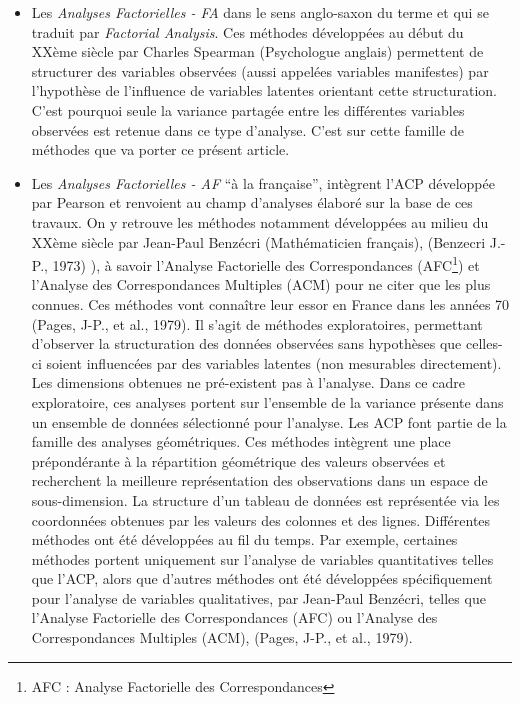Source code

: \documentclass[
  french,
  11pt,
  a4paper,
]{article}
\begin{document}
\begin{itemize}
\item
  Les \emph{Analyses Factorielles - FA} dans le sens anglo-saxon du
  terme et qui se traduit par \emph{Factorial Analysis}. Ces méthodes
  développées au début du XXème siècle par Charles Spearman (Psychologue
  anglais) permettent de structurer des variables observées (aussi
  appelées variables manifestes) par l'hypothèse de l'influence de
  variables latentes orientant cette structuration. C'est pourquoi seule
  la variance partagée entre les différentes variables observées est
  retenue dans ce type d'analyse. C'est sur cette famille de méthodes
  que va porter ce présent article.
\item
  Les \emph{Analyses Factorielles - AF} ``à la française'', intègrent
  l'ACP développée par Pearson et renvoient au champ d'analyses élaboré
  sur la base de ces travaux. On y retrouve les méthodes notamment
  développées au milieu du XXème siècle par Jean-Paul Benzécri
  (Mathématicien français), (Benzecri J.-P., 1973) ), à savoir l'Analyse
  Factorielle des Correspondances (AFC\footnote{AFC : Analyse
    Factorielle des Correspondances}) et l'Analyse des Correspondances
  Multiples (ACM) pour ne citer que les plus connues. Ces méthodes vont
  connaître leur essor en France dans les années 70 (Pages, J-P., et
  al., 1979). Il s'agit de méthodes exploratoires, permettant d'observer
  la structuration des données observées sans hypothèses que celles-ci
  soient influencées par des variables latentes (non mesurables
  directement). Les dimensions obtenues ne pré-existent pas à l'analyse.
  Dans ce cadre exploratoire, ces analyses portent sur l'ensemble de la
  variance présente dans un ensemble de données sélectionné pour
  l'analyse. Les ACP font partie de la famille des analyses
  géométriques. Ces méthodes intègrent une place prépondérante à la
  répartition géométrique des valeurs observées et recherchent la
  meilleure représentation des observations dans un espace de
  sous-dimension. La structure d'un tableau de données est représentée
  via les coordonnées obtenues par les valeurs des colonnes et des
  lignes. Différentes méthodes ont été développées au fil du temps. Par
  exemple, certaines méthodes portent uniquement sur l'analyse de
  variables quantitatives telles que l'ACP, alors que d'autres méthodes
  ont été développées spécifiquement pour l'analyse de variables
  qualitatives, par Jean-Paul Benzécri, telles que l'Analyse Factorielle
  des Correspondances (AFC) ou l'Analyse des Correspondances Multiples
  (ACM), (Pages, J-P., et al., 1979).
\end{itemize}
\end{document}
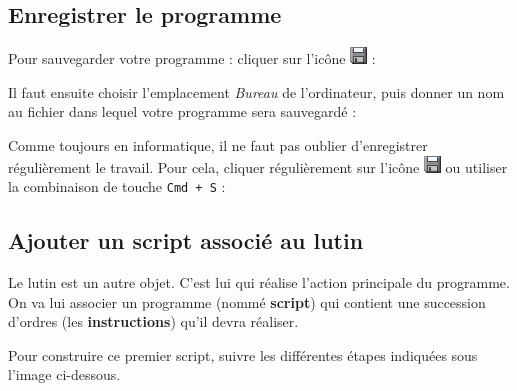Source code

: 





\subsection{Enregistrer le programme}

Pour sauvegarder votre programme : cliquer sur l'icône \includegraphics[width=.4cm]{./images/scratch/Sauver} :


Il faut ensuite choisir l'emplacement \emph{Bureau} de l'ordinateur, puis donner un nom au fichier dans lequel votre programme sera sauvegardé :



Comme toujours en informatique, il ne faut pas oublier d'enregistrer régulièrement le travail. Pour cela, cliquer régulièrement sur l'icône \includegraphics[width=.4cm]{./images/scratch/Sauver} ou utiliser la combinaison de touche \texttt{Cmd + S} :










\subsection{Ajouter un script associé au lutin}\label{ScriptLutin}

Le lutin est un autre objet. C'est lui qui réalise l'action principale du programme. On va lui associer un programme (nommé \textbf{script}) qui contient une succession d'ordres (les \textbf{instructions}) qu'il devra réaliser.  

Pour construire ce premier script, suivre les différentes étapes indiquées sous l'image ci-dessous.

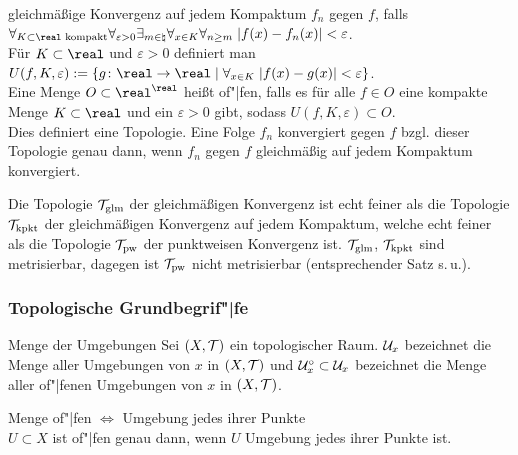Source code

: \begin{Def}{gleichmäßige Konvergenz auf jedem Kompaktum}
    $f_n$  gegen $f$,
    falls $\forall_{K \subset \real \text{ kompakt}} \forall_{\varepsilon > 0}
    \exists_{m \in \natural} \forall_{x \in K} \forall_{n \ge m}\;
    |f(x) - f_n(x)| < \varepsilon$. \\
    Für $K \subset \real$ und $\varepsilon > 0$ definiert man
    $U(f, K, \varepsilon) := \{g\colon \real \rightarrow \real \;|\;
    \forall_{x \in K}\; |f(x) - g(x)| < \varepsilon\}$. \\
    Eine Menge $O \subset \real^\real$ heißt of"|fen, falls es für alle
    $f \in O$ eine kompakte Menge $K \subset \real$ und ein $\varepsilon > 0$
    gibt, sodass $U(f, K, \varepsilon) \subset O$. \\
    Dies definiert eine Topologie.
    Eine Folge $f_n$ konvergiert gegen $f$ bzgl. dieser Topologie genau dann,
    wenn $f_n$ gegen $f$ gleichmäßig auf jedem Kompaktum konvergiert.
\end{Def}

\linie

\begin{Bem}
    Die Topologie $\mathcal{T}_{\text{glm}}$ der gleichmäßigen Konvergenz ist echt feiner
    als die Topologie $\mathcal{T}_{\text{kpkt}}$ der gleichmäßigen Konvergenz auf jedem
    Kompaktum, welche echt feiner als die Topologie $\mathcal{T}_{\text{pw}}$ der
    punktweisen Konvergenz ist.
    $\mathcal{T}_{\text{glm}}$, $\mathcal{T}_{\text{kpkt}}$ sind metrisierbar, dagegen ist
    $\mathcal{T}_{\text{pw}}$ nicht metrisierbar (entsprechender Satz s.\,u.).
\end{Bem}

\pagebreak

\subsubsection{%
    Topologische Grundbegrif"|fe%
}

\begin{Def}{Menge der Umgebungen}
    Sei $(X, \mathcal{T})$ ein topologischer Raum.
    $\mathcal{U}_x$ bezeichnet die Menge aller Umgebungen von $x$ in $(X, \mathcal{T})$ und
    $\mathcal{U}_x^\circ \subset \mathcal{U}_x$ bezeichnet die Menge aller of"|fenen Umgebungen
    von $x$ in $(X, \mathcal{T})$.
\end{Def}

\begin{Lemma}{Menge of"|fen $\Leftrightarrow$ Umgebung jedes ihrer Punkte}\\
    $U \subset X$ ist of"|fen genau dann, wenn $U$ Umgebung jedes ihrer
    Punkte ist.
\end{Lemma}

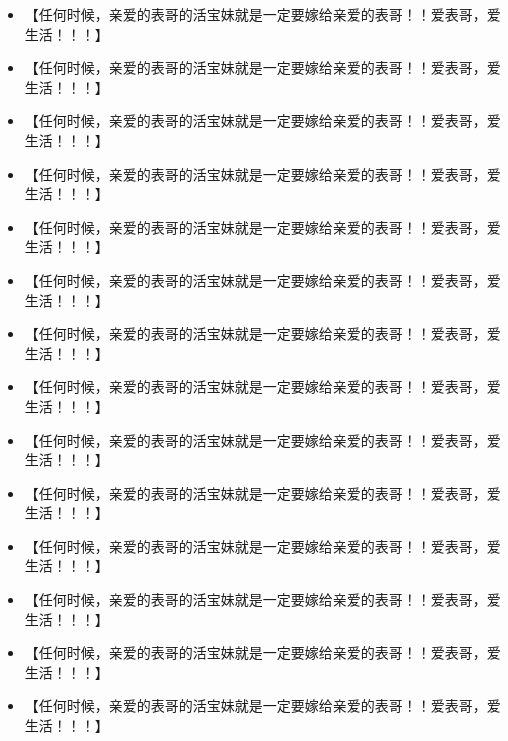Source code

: \documentclass[9pt, b5paper]{article}
\begin{document}
\begin{itemize}
\item 【任何时候，亲爱的表哥的活宝妹就是一定要嫁给亲爱的表哥！！爱表哥，爱生活！！！】
\item 【任何时候，亲爱的表哥的活宝妹就是一定要嫁给亲爱的表哥！！爱表哥，爱生活！！！】
\item 【任何时候，亲爱的表哥的活宝妹就是一定要嫁给亲爱的表哥！！爱表哥，爱生活！！！】
\item 【任何时候，亲爱的表哥的活宝妹就是一定要嫁给亲爱的表哥！！爱表哥，爱生活！！！】
\item 【任何时候，亲爱的表哥的活宝妹就是一定要嫁给亲爱的表哥！！爱表哥，爱生活！！！】
\item 【任何时候，亲爱的表哥的活宝妹就是一定要嫁给亲爱的表哥！！爱表哥，爱生活！！！】
\item 【任何时候，亲爱的表哥的活宝妹就是一定要嫁给亲爱的表哥！！爱表哥，爱生活！！！】
\item 【任何时候，亲爱的表哥的活宝妹就是一定要嫁给亲爱的表哥！！爱表哥，爱生活！！！】
\item 【任何时候，亲爱的表哥的活宝妹就是一定要嫁给亲爱的表哥！！爱表哥，爱生活！！！】
\item 【任何时候，亲爱的表哥的活宝妹就是一定要嫁给亲爱的表哥！！爱表哥，爱生活！！！】
\item 【任何时候，亲爱的表哥的活宝妹就是一定要嫁给亲爱的表哥！！爱表哥，爱生活！！！】
\item 【任何时候，亲爱的表哥的活宝妹就是一定要嫁给亲爱的表哥！！爱表哥，爱生活！！！】
\item 【任何时候，亲爱的表哥的活宝妹就是一定要嫁给亲爱的表哥！！爱表哥，爱生活！！！】
\item 【任何时候，亲爱的表哥的活宝妹就是一定要嫁给亲爱的表哥！！爱表哥，爱生活！！！】
\end{itemize}
\end{document}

******

WHAT TO WORK ON:
Repeat each line of the records exactly, dropping the pictures.

ANSWER SPACE:
Source code

: \documentclass[
  french,
  11pt,
  a4paper,
]{article}
\begin{document}
\begin{itemize}
\item
  Les \emph{Analyses Factorielles - FA} dans le sens anglo-saxon du
  terme et qui se traduit par \emph{Factorial Analysis}. Ces méthodes
  développées au début du XXème siècle par Charles Spearman (Psychologue
  anglais) permettent de structurer des variables observées (aussi
  appelées variables manifestes) par l'hypothèse de l'influence de
  variables latentes orientant cette structuration. C'est pourquoi seule
  la variance partagée entre les différentes variables observées est
  retenue dans ce type d'analyse. C'est sur cette famille de méthodes
  que va porter ce présent article.
\item
  Les \emph{Analyses Factorielles - AF} ``à la française'', intègrent
  l'ACP développée par Pearson et renvoient au champ d'analyses élaboré
  sur la base de ces travaux. On y retrouve les méthodes notamment
  développées au milieu du XXème siècle par Jean-Paul Benzécri
  (Mathématicien français), (Benzecri J.-P., 1973) ), à savoir l'Analyse
  Factorielle des Correspondances (AFC\footnote{AFC : Analyse
    Factorielle des Correspondances}) et l'Analyse des Correspondances
  Multiples (ACM) pour ne citer que les plus connues. Ces méthodes vont
  connaître leur essor en France dans les années 70 (Pages, J-P., et
  al., 1979). Il s'agit de méthodes exploratoires, permettant d'observer
  la structuration des données observées sans hypothèses que celles-ci
  soient influencées par des variables latentes (non mesurables
  directement). Les dimensions obtenues ne pré-existent pas à l'analyse.
  Dans ce cadre exploratoire, ces analyses portent sur l'ensemble de la
  variance présente dans un ensemble de données sélectionné pour
  l'analyse. Les ACP font partie de la famille des analyses
  géométriques. Ces méthodes intègrent une place prépondérante à la
  répartition géométrique des valeurs observées et recherchent la
  meilleure représentation des observations dans un espace de
  sous-dimension. La structure d'un tableau de données est représentée
  via les coordonnées obtenues par les valeurs des colonnes et des
  lignes. Différentes méthodes ont été développées au fil du temps. Par
  exemple, certaines méthodes portent uniquement sur l'analyse de
  variables quantitatives telles que l'ACP, alors que d'autres méthodes
  ont été développées spécifiquement pour l'analyse de variables
  qualitatives, par Jean-Paul Benzécri, telles que l'Analyse Factorielle
  des Correspondances (AFC) ou l'Analyse des Correspondances Multiples
  (ACM), (Pages, J-P., et al., 1979).
\end{itemize}
\end{document}
Source code

: 





\subsection{Enregistrer le programme}

Pour sauvegarder votre programme : cliquer sur l'icône \includegraphics[width=.4cm]{./images/scratch/Sauver} :


Il faut ensuite choisir l'emplacement \emph{Bureau} de l'ordinateur, puis donner un nom au fichier dans lequel votre programme sera sauvegardé :



Comme toujours en informatique, il ne faut pas oublier d'enregistrer régulièrement le travail. Pour cela, cliquer régulièrement sur l'icône \includegraphics[width=.4cm]{./images/scratch/Sauver} ou utiliser la combinaison de touche \texttt{Cmd + S} :










\subsection{Ajouter un script associé au lutin}\label{ScriptLutin}

Le lutin est un autre objet. C'est lui qui réalise l'action principale du programme. On va lui associer un programme (nommé \textbf{script}) qui contient une succession d'ordres (les \textbf{instructions}) qu'il devra réaliser.  

Pour construire ce premier script, suivre les différentes étapes indiquées sous l'image ci-dessous.

Source code

: \begin{Def}{gleichmäßige Konvergenz auf jedem Kompaktum}
    $f_n$  gegen $f$,
    falls $\forall_{K \subset \real \text{ kompakt}} \forall_{\varepsilon > 0}
    \exists_{m \in \natural} \forall_{x \in K} \forall_{n \ge m}\;
    |f(x) - f_n(x)| < \varepsilon$. \\
    Für $K \subset \real$ und $\varepsilon > 0$ definiert man
    $U(f, K, \varepsilon) := \{g\colon \real \rightarrow \real \;|\;
    \forall_{x \in K}\; |f(x) - g(x)| < \varepsilon\}$. \\
    Eine Menge $O \subset \real^\real$ heißt of"|fen, falls es für alle
    $f \in O$ eine kompakte Menge $K \subset \real$ und ein $\varepsilon > 0$
    gibt, sodass $U(f, K, \varepsilon) \subset O$. \\
    Dies definiert eine Topologie.
    Eine Folge $f_n$ konvergiert gegen $f$ bzgl. dieser Topologie genau dann,
    wenn $f_n$ gegen $f$ gleichmäßig auf jedem Kompaktum konvergiert.
\end{Def}

\linie

\begin{Bem}
    Die Topologie $\mathcal{T}_{\text{glm}}$ der gleichmäßigen Konvergenz ist echt feiner
    als die Topologie $\mathcal{T}_{\text{kpkt}}$ der gleichmäßigen Konvergenz auf jedem
    Kompaktum, welche echt feiner als die Topologie $\mathcal{T}_{\text{pw}}$ der
    punktweisen Konvergenz ist.
    $\mathcal{T}_{\text{glm}}$, $\mathcal{T}_{\text{kpkt}}$ sind metrisierbar, dagegen ist
    $\mathcal{T}_{\text{pw}}$ nicht metrisierbar (entsprechender Satz s.\,u.).
\end{Bem}

\pagebreak

\subsubsection{%
    Topologische Grundbegrif"|fe%
}

\begin{Def}{Menge der Umgebungen}
    Sei $(X, \mathcal{T})$ ein topologischer Raum.
    $\mathcal{U}_x$ bezeichnet die Menge aller Umgebungen von $x$ in $(X, \mathcal{T})$ und
    $\mathcal{U}_x^\circ \subset \mathcal{U}_x$ bezeichnet die Menge aller of"|fenen Umgebungen
    von $x$ in $(X, \mathcal{T})$.
\end{Def}

\begin{Lemma}{Menge of"|fen $\Leftrightarrow$ Umgebung jedes ihrer Punkte}\\
    $U \subset X$ ist of"|fen genau dann, wenn $U$ Umgebung jedes ihrer
    Punkte ist.
\end{Lemma}

Source code

: \documentclass[9pt, b5paper]{article}
\begin{document}
\begin{itemize}
\item 【任何时候，亲爱的表哥的活宝妹就是一定要嫁给亲爱的表哥！！爱表哥，爱生活！！！】
\item 【任何时候，亲爱的表哥的活宝妹就是一定要嫁给亲爱的表哥！！爱表哥，爱生活！！！】
\item 【任何时候，亲爱的表哥的活宝妹就是一定要嫁给亲爱的表哥！！爱表哥，爱生活！！！】
\item 【任何时候，亲爱的表哥的活宝妹就是一定要嫁给亲爱的表哥！！爱表哥，爱生活！！！】
\item 【任何时候，亲爱的表哥的活宝妹就是一定要嫁给亲爱的表哥！！爱表哥，爱生活！！！】
\item 【任何时候，亲爱的表哥的活宝妹就是一定要嫁给亲爱的表哥！！爱表哥，爱生活！！！】
\item 【任何时候，亲爱的表哥的活宝妹就是一定要嫁给亲爱的表哥！！爱表哥，爱生活！！！】
\item 【任何时候，亲爱的表哥的活宝妹就是一定要嫁给亲爱的表哥！！爱表哥，爱生活！！！】
\item 【任何时候，亲爱的表哥的活宝妹就是一定要嫁给亲爱的表哥！！爱表哥，爱生活！！！】
\item 【任何时候，亲爱的表哥的活宝妹就是一定要嫁给亲爱的表哥！！爱表哥，爱生活！！！】
\item 【任何时候，亲爱的表哥的活宝妹就是一定要嫁给亲爱的表哥！！爱表哥，爱生活！！！】
\item 【任何时候，亲爱的表哥的活宝妹就是一定要嫁给亲爱的表哥！！爱表哥，爱生活！！！】
\item 【任何时候，亲爱的表哥的活宝妹就是一定要嫁给亲爱的表哥！！爱表哥，爱生活！！！】
\item 【任何时候，亲爱的表哥的活宝妹就是一定要嫁给亲爱的表哥！！爱表哥，爱生活！！！】
\end{itemize}
\end{document}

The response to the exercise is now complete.